● **MATERIAL TO PROCESS**
★ ★ ★ ★
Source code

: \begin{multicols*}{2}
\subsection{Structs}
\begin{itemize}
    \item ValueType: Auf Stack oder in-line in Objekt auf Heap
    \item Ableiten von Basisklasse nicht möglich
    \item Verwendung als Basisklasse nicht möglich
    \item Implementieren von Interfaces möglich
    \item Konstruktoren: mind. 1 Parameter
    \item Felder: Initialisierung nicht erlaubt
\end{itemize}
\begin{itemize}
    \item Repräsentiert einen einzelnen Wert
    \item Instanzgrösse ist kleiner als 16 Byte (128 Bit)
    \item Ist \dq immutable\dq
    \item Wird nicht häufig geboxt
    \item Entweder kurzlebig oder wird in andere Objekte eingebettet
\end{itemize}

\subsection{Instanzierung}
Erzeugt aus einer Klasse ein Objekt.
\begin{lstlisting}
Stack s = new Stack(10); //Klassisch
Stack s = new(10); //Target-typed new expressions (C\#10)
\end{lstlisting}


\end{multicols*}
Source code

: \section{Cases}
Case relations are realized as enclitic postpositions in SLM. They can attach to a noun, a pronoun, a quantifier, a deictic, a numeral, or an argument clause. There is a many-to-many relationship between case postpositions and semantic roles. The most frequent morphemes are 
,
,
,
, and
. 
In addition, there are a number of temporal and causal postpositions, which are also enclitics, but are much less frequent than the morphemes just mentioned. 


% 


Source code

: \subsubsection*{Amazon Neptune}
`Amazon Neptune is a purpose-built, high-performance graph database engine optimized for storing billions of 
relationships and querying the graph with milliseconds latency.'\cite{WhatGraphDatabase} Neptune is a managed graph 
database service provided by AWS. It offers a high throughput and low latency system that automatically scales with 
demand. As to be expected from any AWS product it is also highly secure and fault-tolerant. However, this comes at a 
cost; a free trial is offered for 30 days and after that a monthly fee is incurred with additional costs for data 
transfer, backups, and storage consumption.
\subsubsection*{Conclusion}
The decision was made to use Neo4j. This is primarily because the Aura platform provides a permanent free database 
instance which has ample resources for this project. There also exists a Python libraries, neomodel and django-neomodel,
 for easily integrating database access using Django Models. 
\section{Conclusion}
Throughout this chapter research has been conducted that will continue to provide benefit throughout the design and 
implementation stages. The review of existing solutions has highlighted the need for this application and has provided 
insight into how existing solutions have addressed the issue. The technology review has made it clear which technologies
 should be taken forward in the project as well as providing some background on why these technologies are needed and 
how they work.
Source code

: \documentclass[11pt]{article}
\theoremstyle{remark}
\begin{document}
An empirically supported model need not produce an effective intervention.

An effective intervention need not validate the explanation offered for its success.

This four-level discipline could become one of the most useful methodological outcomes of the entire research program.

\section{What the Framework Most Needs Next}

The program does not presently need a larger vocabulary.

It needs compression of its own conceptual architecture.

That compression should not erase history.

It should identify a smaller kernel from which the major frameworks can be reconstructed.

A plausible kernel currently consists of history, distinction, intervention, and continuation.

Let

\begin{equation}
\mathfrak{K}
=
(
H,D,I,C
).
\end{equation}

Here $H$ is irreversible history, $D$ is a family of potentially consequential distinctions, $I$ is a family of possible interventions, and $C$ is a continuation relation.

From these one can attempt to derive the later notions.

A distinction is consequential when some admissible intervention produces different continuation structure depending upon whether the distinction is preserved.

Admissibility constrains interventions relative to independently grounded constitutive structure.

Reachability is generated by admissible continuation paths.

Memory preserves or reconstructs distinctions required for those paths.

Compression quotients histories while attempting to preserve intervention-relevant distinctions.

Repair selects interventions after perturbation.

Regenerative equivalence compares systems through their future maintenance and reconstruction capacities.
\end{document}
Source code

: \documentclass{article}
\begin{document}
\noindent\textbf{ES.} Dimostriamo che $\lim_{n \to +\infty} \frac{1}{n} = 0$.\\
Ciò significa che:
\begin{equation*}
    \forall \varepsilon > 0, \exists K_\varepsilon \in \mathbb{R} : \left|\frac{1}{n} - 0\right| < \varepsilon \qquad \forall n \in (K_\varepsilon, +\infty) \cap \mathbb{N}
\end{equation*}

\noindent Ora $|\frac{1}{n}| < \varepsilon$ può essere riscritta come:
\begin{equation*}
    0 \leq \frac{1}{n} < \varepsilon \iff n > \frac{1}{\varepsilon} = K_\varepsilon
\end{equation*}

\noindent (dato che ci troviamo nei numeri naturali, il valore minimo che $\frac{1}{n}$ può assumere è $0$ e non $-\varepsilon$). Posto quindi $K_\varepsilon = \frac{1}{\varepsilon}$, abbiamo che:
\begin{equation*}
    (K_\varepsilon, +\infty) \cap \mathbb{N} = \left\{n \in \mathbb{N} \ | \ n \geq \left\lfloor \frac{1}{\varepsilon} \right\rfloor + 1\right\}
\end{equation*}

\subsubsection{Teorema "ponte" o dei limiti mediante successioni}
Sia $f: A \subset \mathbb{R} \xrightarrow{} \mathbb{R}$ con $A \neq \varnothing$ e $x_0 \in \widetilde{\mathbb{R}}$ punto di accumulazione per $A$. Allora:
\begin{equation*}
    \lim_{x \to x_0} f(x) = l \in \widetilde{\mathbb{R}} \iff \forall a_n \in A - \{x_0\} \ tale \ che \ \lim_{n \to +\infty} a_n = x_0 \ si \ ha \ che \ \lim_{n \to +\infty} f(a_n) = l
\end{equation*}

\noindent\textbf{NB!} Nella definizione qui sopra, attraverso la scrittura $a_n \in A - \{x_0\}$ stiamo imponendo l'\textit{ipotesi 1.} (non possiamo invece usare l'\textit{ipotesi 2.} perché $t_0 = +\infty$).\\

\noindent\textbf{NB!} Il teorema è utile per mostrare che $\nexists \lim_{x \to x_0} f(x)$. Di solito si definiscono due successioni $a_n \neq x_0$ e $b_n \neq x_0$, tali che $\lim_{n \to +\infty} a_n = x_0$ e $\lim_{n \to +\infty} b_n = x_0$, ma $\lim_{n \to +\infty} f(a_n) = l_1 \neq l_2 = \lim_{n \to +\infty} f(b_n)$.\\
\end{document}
★ ★ ★ ★
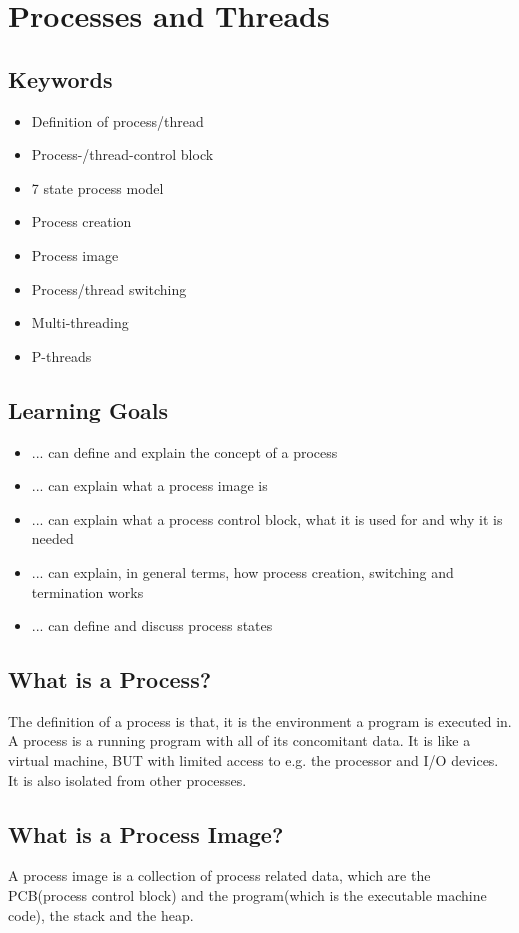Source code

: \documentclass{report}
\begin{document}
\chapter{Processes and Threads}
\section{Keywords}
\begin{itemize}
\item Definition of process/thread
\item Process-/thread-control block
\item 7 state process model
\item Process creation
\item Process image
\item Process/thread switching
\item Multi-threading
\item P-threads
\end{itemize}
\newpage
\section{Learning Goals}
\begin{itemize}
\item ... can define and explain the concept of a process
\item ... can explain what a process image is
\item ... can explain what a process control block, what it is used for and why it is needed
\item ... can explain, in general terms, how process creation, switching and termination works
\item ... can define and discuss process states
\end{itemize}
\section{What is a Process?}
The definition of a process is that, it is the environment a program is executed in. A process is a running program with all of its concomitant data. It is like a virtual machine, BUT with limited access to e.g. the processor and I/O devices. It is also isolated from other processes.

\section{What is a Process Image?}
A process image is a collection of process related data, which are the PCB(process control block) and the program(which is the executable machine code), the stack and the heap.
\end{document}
★ ★ ★ ★
Output exactly one stretch of the listing: from the line containing "Initialisierung nicht erlaubt" through the line containing "The decision was", both end lines included.

● **REPLY**
    \item Felder: Initialisierung nicht erlaubt
\end{itemize}
\begin{itemize}
    \item Repräsentiert einen einzelnen Wert
    \item Instanzgrösse ist kleiner als 16 Byte (128 Bit)
    \item Ist \dq immutable\dq
    \item Wird nicht häufig geboxt
    \item Entweder kurzlebig oder wird in andere Objekte eingebettet
\end{itemize}

\subsection{Instanzierung}
Erzeugt aus einer Klasse ein Objekt.
\begin{lstlisting}
Stack s = new Stack(10); //Klassisch
Stack s = new(10); //Target-typed new expressions (C\#10)
\end{lstlisting}


\end{multicols*}
Source code

: \section{Cases}
Case relations are realized as enclitic postpositions in SLM. They can attach to a noun, a pronoun, a quantifier, a deictic, a numeral, or an argument clause. There is a many-to-many relationship between case postpositions and semantic roles. The most frequent morphemes are 
,
,
,
, and
. 
In addition, there are a number of temporal and causal postpositions, which are also enclitics, but are much less frequent than the morphemes just mentioned. 


% 


Source code

: \subsubsection*{Amazon Neptune}
`Amazon Neptune is a purpose-built, high-performance graph database engine optimized for storing billions of 
relationships and querying the graph with milliseconds latency.'\cite{WhatGraphDatabase} Neptune is a managed graph 
database service provided by AWS. It offers a high throughput and low latency system that automatically scales with 
demand. As to be expected from any AWS product it is also highly secure and fault-tolerant. However, this comes at a 
cost; a free trial is offered for 30 days and after that a monthly fee is incurred with additional costs for data 
transfer, backups, and storage consumption.
\subsubsection*{Conclusion}
The decision was made to use Neo4j. This is primarily because the Aura platform provides a permanent free database 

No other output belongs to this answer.